> **ASSIGNMENT**:
Where pictures appear, omit them, and copy exactly only the lines from the start of the listing through the line containing "MOONMOON#1629, PC, US", both included.

[[ DATASET EXTRACT, beginning ]]

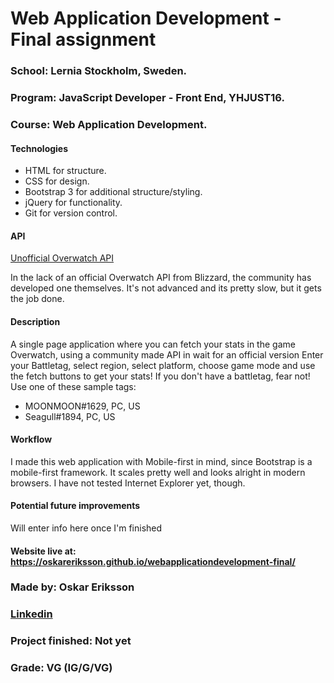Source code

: # Web Application Development - Final assignment

### School: Lernia Stockholm, Sweden.

### Program: JavaScript Developer - Front End, YHJUST16.

### Course: Web Application Development.

#### Technologies

* HTML for structure.
* CSS for design.
* Bootstrap 3 for additional structure/styling.
* jQuery for functionality.
* Git for version control.

#### API

[Unofficial Overwatch API](https://api.lootbox.eu/documentation "Unofficial Overwatch API")

In the lack of an official Overwatch API from Blizzard, the community has developed one themselves. It's not advanced and its pretty slow, but it gets the job done.

#### Description

A single page application where you can fetch your stats in the game Overwatch, using a community made API in wait for an official version Enter your Battletag, select region, select platform, choose game mode and use the fetch buttons to get your stats! If you don't have a battletag, fear not! Use one of these sample tags:

* MOONMOON#1629, PC, US
* Seagull#1894, PC, US

#### Workflow

I made this web application with Mobile-first in mind, since Bootstrap is a mobile-first framework. It scales pretty well and looks alright in modern browsers. I have not tested Internet Explorer yet, though.

#### Potential future improvements

Will enter info here once I'm finished

#### Website live at: https://oskareriksson.github.io/webapplicationdevelopment-final/

### Made by: Oskar Eriksson

### [Linkedin](https://se.linkedin.com/in/oskar-eriksson-827748133 "Linkedin")

### Project finished: Not yet

### Grade: VG (IG/G/VG)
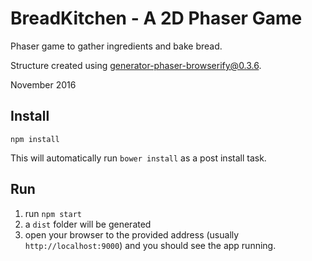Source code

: # BreadKitchen - A 2D Phaser Game

Phaser game to gather ingredients and bake bread.

Structure created using [generator-phaser-browserify@0.3.6](https://github.com/jroblak/generator-phaser-browserify).

November 2016

## Install

`npm install`

This will automatically run `bower install` as a post install task.

## Run

1. run `npm start`
2. a `dist` folder will be generated
3. open your browser to the provided address (usually `http://localhost:9000`) and you should see the app running.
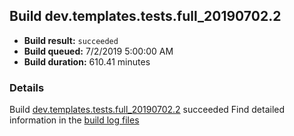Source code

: ## Build dev.templates.tests.full_20190702.2
- **Build result:** `succeeded`
- **Build queued:** 7/2/2019 5:00:00 AM
- **Build duration:** 610.41 minutes
### Details
Build [dev.templates.tests.full_20190702.2](https://winappstudio.visualstudio.com/web/build.aspx?pcguid=a4ef43be-68ce-4195-a619-079b4d9834c2&builduri=vstfs%3a%2f%2f%2fBuild%2fBuild%2f29061) succeeded
Find detailed information in the [build log files](https://uwpctdiags.blob.core.windows.net/buildlogs/dev.templates.tests.full_20190702.2_logs.zip)
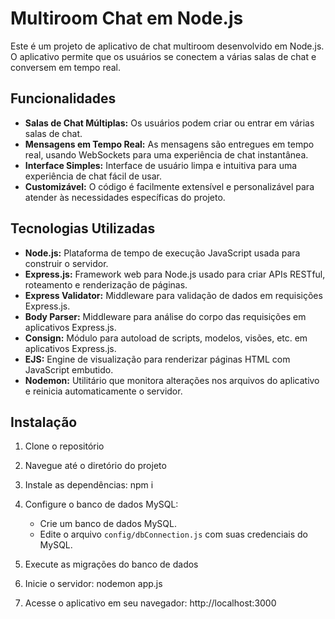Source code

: # Multiroom Chat em Node.js

Este é um projeto de aplicativo de chat multiroom desenvolvido em Node.js. O aplicativo permite que os usuários se conectem a várias salas de chat e conversem em tempo real.

## Funcionalidades

- **Salas de Chat Múltiplas:** Os usuários podem criar ou entrar em várias salas de chat.
- **Mensagens em Tempo Real:** As mensagens são entregues em tempo real, usando WebSockets para uma experiência de chat instantânea.
- **Interface Simples:** Interface de usuário limpa e intuitiva para uma experiência de chat fácil de usar.
- **Customizável:** O código é facilmente extensível e personalizável para atender às necessidades específicas do projeto.

## Tecnologias Utilizadas

- **Node.js:** Plataforma de tempo de execução JavaScript usada para construir o servidor.
- **Express.js:** Framework web para Node.js usado para criar APIs RESTful, roteamento e renderização de páginas.
- **Express Validator:** Middleware para validação de dados em requisições Express.js.
- **Body Parser:** Middleware para análise do corpo das requisições em aplicativos Express.js.
- **Consign:** Módulo para autoload de scripts, modelos, visões, etc. em aplicativos Express.js.
- **EJS:** Engine de visualização para renderizar páginas HTML com JavaScript embutido.
- **Nodemon:** Utilitário que monitora alterações nos arquivos do aplicativo e reinicia automaticamente o servidor.


## Instalação

1. Clone o repositório


2. Navegue até o diretório do projeto


3. Instale as dependências: npm i


4. Configure o banco de dados MySQL:
   - Crie um banco de dados MySQL.
   - Edite o arquivo `config/dbConnection.js` com suas credenciais do MySQL.

5. Execute as migrações do banco de dados

6. Inicie o servidor: nodemon app.js

7. Acesse o aplicativo em seu navegador: http://localhost:3000




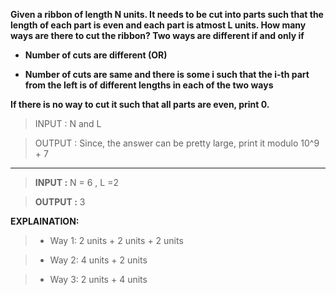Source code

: **Given a ribbon of length N units. It needs to be cut into parts such that the length of each part is even and each part is atmost L units. 
How many ways are there to cut the ribbon? Two ways are different if and only if**

- **Number of cuts are different (OR)**

- **Number of cuts are same and there is some i such that the i-th part from the left is of different lengths in each of the two ways**

**If there is no way to cut it such that all parts are even, print 0.**

> INPUT : N and L

> OUTPUT : Since, the answer can be pretty large, print it modulo 10^9 + 7

<hr>


> **INPUT :** N = 6 , L =2         

> **OUTPUT :** 3


**EXPLAINATION:**
> 

> - Way 1:  2 units + 2 units + 2 units

> - Way 2:  4 units + 2 units

> - Way 3:  2 units + 4 units
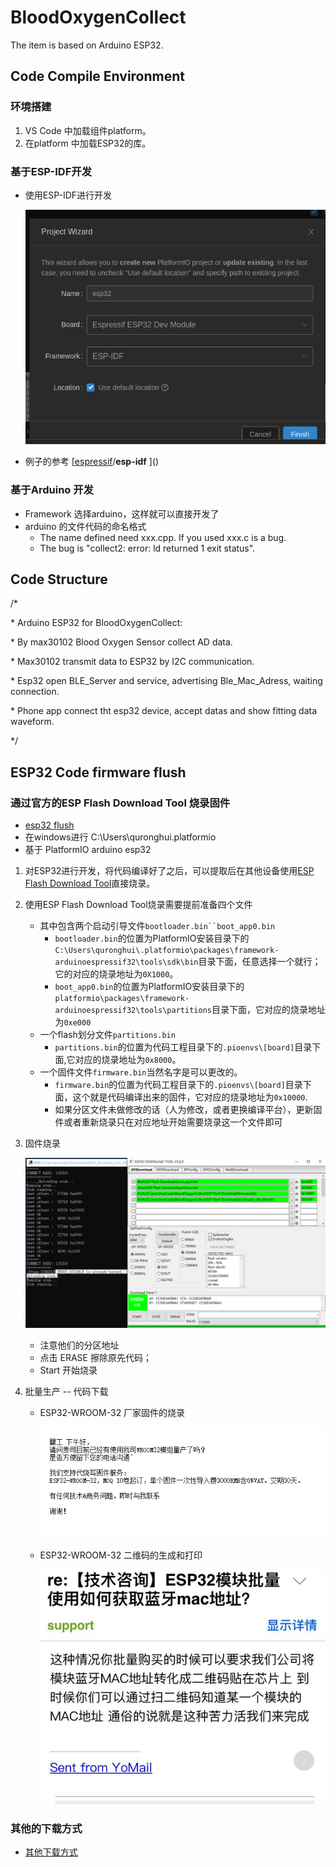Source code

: # BloodOxygenCollect
The item is based on  Arduino ESP32.

## Code Compile Environment

### 环境搭建

1. VS Code 中加载组件platform。
2. 在platform 中加载ESP32的库。

### 基于ESP-IDF开发

- 使用ESP-IDF进行开发

  ![platform.png](https://github.com/quronghui/BloodOxygenCollect/blob/master/platform.png)

- 例子的参考 [[espressif](https://github.com/espressif)/**esp-idf**  ]()

### 基于Arduino 开发

- Framework 选择arduino，这样就可以直接开发了
- arduino 的文件代码的命名格式
  + The name defined need xxx.cpp. If you used xxx.c is a bug. 
  + The bug is "collect2: error: ld returned 1 exit status".

## Code  Structure 

/*

\* Arduino ESP32 for BloodOxygenCollect:

\*    By max30102 Blood Oxygen Sensor collect AD data.

\*    Max30102 transmit data to ESP32 by I2C communication.

\*    Esp32 open BLE_Server and service, advertising Ble_Mac_Adress, waiting connection.

\*    Phone app connect tht esp32 device, accept datas and show fitting data waveform.         

*/

## ESP32 Code firmware flush

### 通过官方的ESP Flash Download Tool 烧录固件

+ [esp32 flush](https://blog.csdn.net/Anmore/article/details/81065875)
+ 在windows进行 C:\Users\quronghui\.platformio
+ 基于 PlatformIO arduino esp32

1. 对ESP32进行开发，将代码编译好了之后，可以提取后在其他设备使用[ESP Flash Download Tool](https://www.espressif.com/en/support/download/other-tools)直接烧录。

2. 使用ESP Flash Download Tool烧录需要提前准备四个文件
   + 其中包含两个启动引导文件`bootloader.bin``boot_app0.bin`
     + `bootloader.bin`的位置为PlatformIO安装目录下的`C:\Users\quronghui\.platformio\packages\framework-arduinoespressif32\tools\sdk\bin`目录下面，任意选择一个就行；它的对应的烧录地址为`0X1000`。
     + `boot_app0.bin`的位置为PlatformIO安装目录下的`platformio\packages\framework-arduinoespressif32\tools\partitions`目录下面，它对应的烧录地址为`0xe000` 
   + 一个flash划分文件`partitions.bin`
     + `partitions.bin`的位置为代码工程目录下的`.pioenvs\[board]`目录下面,它对应的烧录地址为`0x8000`。
   + 一个固件文件`firmware.bin`当然名字是可以更改的。
     + `firmware.bin`的位置为代码工程目录下的`.pioenvs\[board]`目录下面，这个就是代码编译出来的固件，它对应的烧录地址为`0x10000`.
     + 如果分区文件未做修改的话（人为修改，或者更换编译平台），更新固件或者重新烧录只在对应地址开始需要烧录这一个文件即可

3. 固件烧录

   ![flushtool.png](https://github.com/quronghui/BloodOxygenCollect/blob/master/flushtool.png)

   + 注意他们的分区地址
   + 点击 ERASE 擦除原先代码；
   + Start 开始烧录

4. 批量生产 -- 代码下载

   + ESP32-WROOM-32 厂家固件的烧录

     ![espwroom.png](https://github.com/quronghui/BloodOxygenCollect/blob/master/espwroom.png)

   + ESP32-WROOM-32 二维码的生成和打印

     ![QR__code.png](https://github.com/quronghui/BloodOxygenCollect/blob/master/QR__code.png)

### 其他的下载方式

+ [其他下载方式](https://blog.csdn.net/qq_24550925/article/details/85334575)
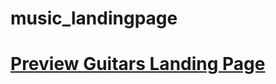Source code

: # music_landingpage
# <a href="https://stephanie192.github.io/music_landingpage/" target="_blank">Preview Guitars Landing Page</a>
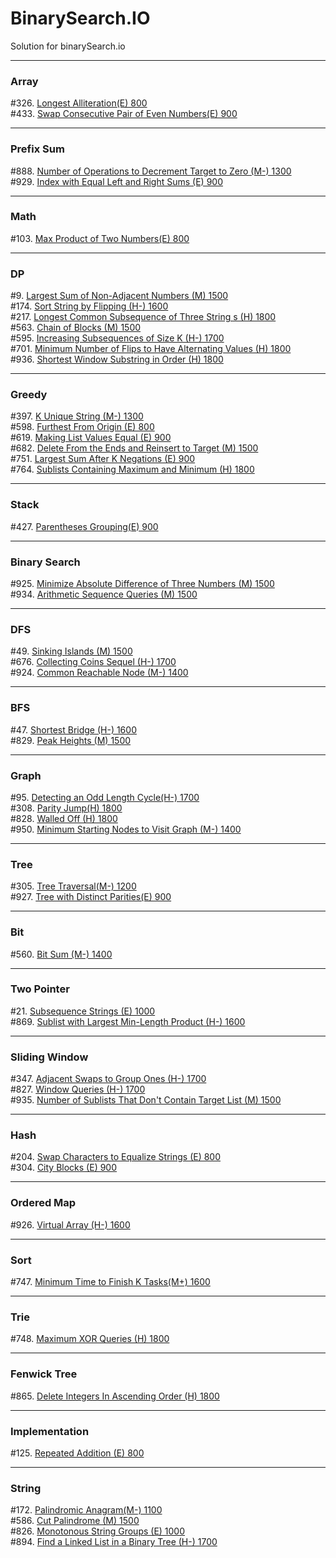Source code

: # BinarySearch.IO
Solution for binarySearch.io



---
### Array
#326. [Longest Alliteration(E) 800](./code/326.txt) <br />
#433. [Swap Consecutive Pair of Even Numbers(E) 900](./code/433.txt) <br />

---
### Prefix Sum
#888. [Number of Operations to Decrement Target to Zero (M-) 1300](./code/888.txt) <br />
#929. [Index with Equal Left and Right Sums (E) 900](./code/929.txt) <br />

---
### Math
#103. [Max Product of Two Numbers(E) 800](./code/103.txt) <br />

---
### DP
#9. [Largest Sum of Non-Adjacent Numbers (M) 1500](./code/9.txt) <br />
#174. [Sort String by Flipping (H-) 1600](./code/174.txt) <br />
#217. [Longest Common Subsequence of Three String s (H) 1800](./code/217.txt) <br />
#563. [Chain of Blocks (M) 1500](./code/563.txt) <br />
#595. [Increasing Subsequences of Size K (H-) 1700](./code/595.txt) <br />
#701. [Minimum Number of Flips to Have Alternating Values (H) 1800](./code/701.txt) <br />
#936. [Shortest Window Substring in Order (H) 1800](./code/936.txt) <br />

---
### Greedy
#397. [K Unique String (M-) 1300](./code/397.txt) <br />
#598. [Furthest From Origin (E) 800](./code/598.txt) <br />
#619. [Making List Values Equal (E) 900](./code/619.txt) <br />
#682. [Delete From the Ends and Reinsert to Target (M) 1500](./code/682.txt) <br />
#751. [Largest Sum After K Negations (E) 900](./code/751.txt) <br />
#764. [Sublists Containing Maximum and Minimum (H) 1800](./code/764.txt) <br />

---
### Stack
#427. [Parentheses Grouping(E) 900](./code/427.txt) <br />


---
### Binary Search
#925. [Minimize Absolute Difference of Three Numbers (M) 1500](./code/925.txt) <br />
#934. [Arithmetic Sequence Queries (M) 1500](./code/934.txt) <br />

---
### DFS
#49. [Sinking Islands (M) 1500](./code/49.txt) <br />
#676. [Collecting Coins Sequel (H-) 1700](./code/676.txt) <br />
#924. [Common Reachable Node (M-) 1400](./code/924.txt) <br />

---
### BFS
#47. [Shortest Bridge (H-) 1600](./code/47.txt) <br />
#829. [Peak Heights (M) 1500](./code/829.txt) <br />

---
### Graph
#95. [Detecting an Odd Length Cycle(H-) 1700](./code/95.txt) <br />
#308. [Parity Jump(H) 1800](./code/308.txt) <br />
#828. [Walled Off (H) 1800](./code/828.txt) <br />
#950. [Minimum Starting Nodes to Visit Graph (M-) 1400](./code/950.txt) <br />

---
### Tree
#305. [Tree Traversal(M-) 1200](./code/305.txt) <br />
#927. [Tree with Distinct Parities(E) 900](./code/927.txt) <br />


---
### Bit
#560. [Bit Sum (M-) 1400](./code/560.txt) <br />

---
### Two Pointer
#21. [Subsequence Strings (E) 1000](./code/21.txt) <br />
#869. [Sublist with Largest Min-Length Product (H-) 1600](./code/869.txt) <br />

---
### Sliding Window
#347. [Adjacent Swaps to Group Ones (H-) 1700](./code/347.txt) <br />
#827. [Window Queries (H-) 1700](./code/827.txt) <br />
#935. [Number of Sublists That Don't Contain Target List (M) 1500](./code/935.txt) <br />

---
### Hash
#204. [Swap Characters to Equalize Strings (E) 800](./code/204.txt) <br />
#304. [City Blocks (E) 900](./code/304.txt) <br />

---
### Ordered Map
#926. [Virtual Array (H-) 1600](./code/926.txt) <br />

---
### Sort
#747. [Minimum Time to Finish K Tasks(M+) 1600](./code/747.txt) <br />

---
### Trie
#748. [Maximum XOR Queries (H) 1800](./code/748.txt) <br />

---
### Fenwick Tree
#865. [Delete Integers In Ascending Order (H) 1800](./code/865.txt) <br />

---
### Implementation
#125. [Repeated Addition (E) 800](./code/125.txt) <br />

---
### String
#172. [Palindromic Anagram(M-) 1100](./code/172.txt) <br />
#586. [Cut Palindrome (M) 1500](./code/586.txt) <br />
#826. [Monotonous String Groups (E) 1000](./code/826.txt) <br />
#894. [Find a Linked List in a Binary Tree (H-) 1700](./code/894.txt) <br />
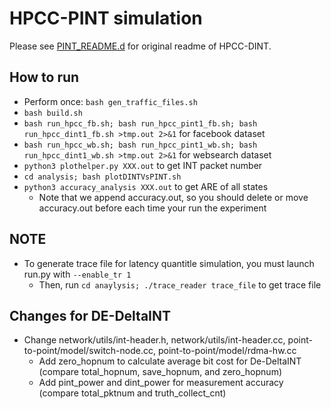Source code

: # HPCC-PINT simulation

Please see [PINT_README.d](./PINT_README.md) for original readme of HPCC-DINT.

## How to run

- Perform once: `bash gen_traffic_files.sh`
- `bash build.sh`
- `bash run_hpcc_fb.sh; bash run_hpcc_pint1_fb.sh; bash run_hpcc_dint1_fb.sh >tmp.out 2>&1` for facebook dataset
- `bash run_hpcc_wb.sh; bash run_hpcc_pint1_wb.sh; bash run_hpcc_dint1_wb.sh >tmp.out 2>&1` for websearch dataset
- `python3 plothelper.py XXX.out` to get INT packet number
- `cd analysis; bash plotDINTVsPINT.sh`
- `python3 accuracy_analysis XXX.out` to get ARE of all states
	+ Note that we append accuracy.out, so you should delete or move accuracy.out before each time your run the experiment

## NOTE

- To generate trace file for latency quantitle simulation, you must launch run.py with `--enable_tr 1`
	+ Then, run `cd anaylysis; ./trace_reader trace_file` to get trace file

## Changes for DE-DeltaINT

- Change network/utils/int-header.h, network/utils/int-header.cc, point-to-point/model/switch-node.cc, point-to-point/model/rdma-hw.cc
	+ Add zero_hopnum to calculate average bit cost for De-DeltaINT (compare total_hopnum, save_hopnum, and zero_hopnum)
	+ Add pint_power and dint_power for measurement accuracy (compare total_pktnum and truth_collect_cnt)

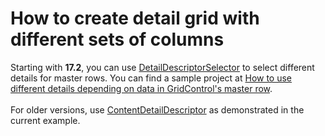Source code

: # How to create detail grid with different sets of columns


<p>Starting with <strong>17.2</strong>, you can use <a href="https://documentation.devexpress.com/WPF/DevExpress.Xpf.Grid.DetailDescriptorSelector.class">DetailDescriptorSelector</a> to select different details for master rows. You can find a sample project at <a href="https://www.devexpress.com/Support/Center/p/T590724">How to use different details depending on data in GridControl's master row</a>.<br><br>For older versions, use <a href="https://documentation.devexpress.com/#WPF/clsDevExpressXpfGridContentDetailDescriptortopic">ContentDetailDescriptor</a> as demonstrated in the current example.</p>

<br/>


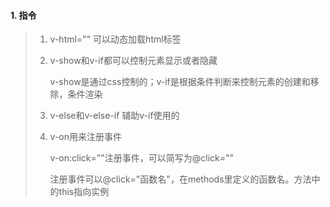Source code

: #### 1. 指令

> 1. v-html="" 可以动态加载html标签
>
> 2. v-show和v-if都可以控制元素显示或者隐藏
>
>    v-show是通过css控制的；v-if是根据条件判断来控制元素的创建和移除，条件渲染
>
> 3. v-else和v-else-if 辅助v-if使用的
>
> 4. v-on用来注册事件
>
>    v-on:click=""注册事件，可以简写为@click=""
>
>    注册事件可以@click="函数名"，在methods里定义的函数名。方法中的this指向实例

[[ DATASET EXTRACT, end ]]

> **REPLY**:
Source code

: # Web Application Development - Final assignment

### School: Lernia Stockholm, Sweden.

### Program: JavaScript Developer - Front End, YHJUST16.

### Course: Web Application Development.

#### Technologies

* HTML for structure.
* CSS for design.
* Bootstrap 3 for additional structure/styling.
* jQuery for functionality.
* Git for version control.

#### API

[Unofficial Overwatch API](https://api.lootbox.eu/documentation "Unofficial Overwatch API")

In the lack of an official Overwatch API from Blizzard, the community has developed one themselves. It's not advanced and its pretty slow, but it gets the job done.

#### Description

A single page application where you can fetch your stats in the game Overwatch, using a community made API in wait for an official version Enter your Battletag, select region, select platform, choose game mode and use the fetch buttons to get your stats! If you don't have a battletag, fear not! Use one of these sample tags:

* MOONMOON#1629, PC, US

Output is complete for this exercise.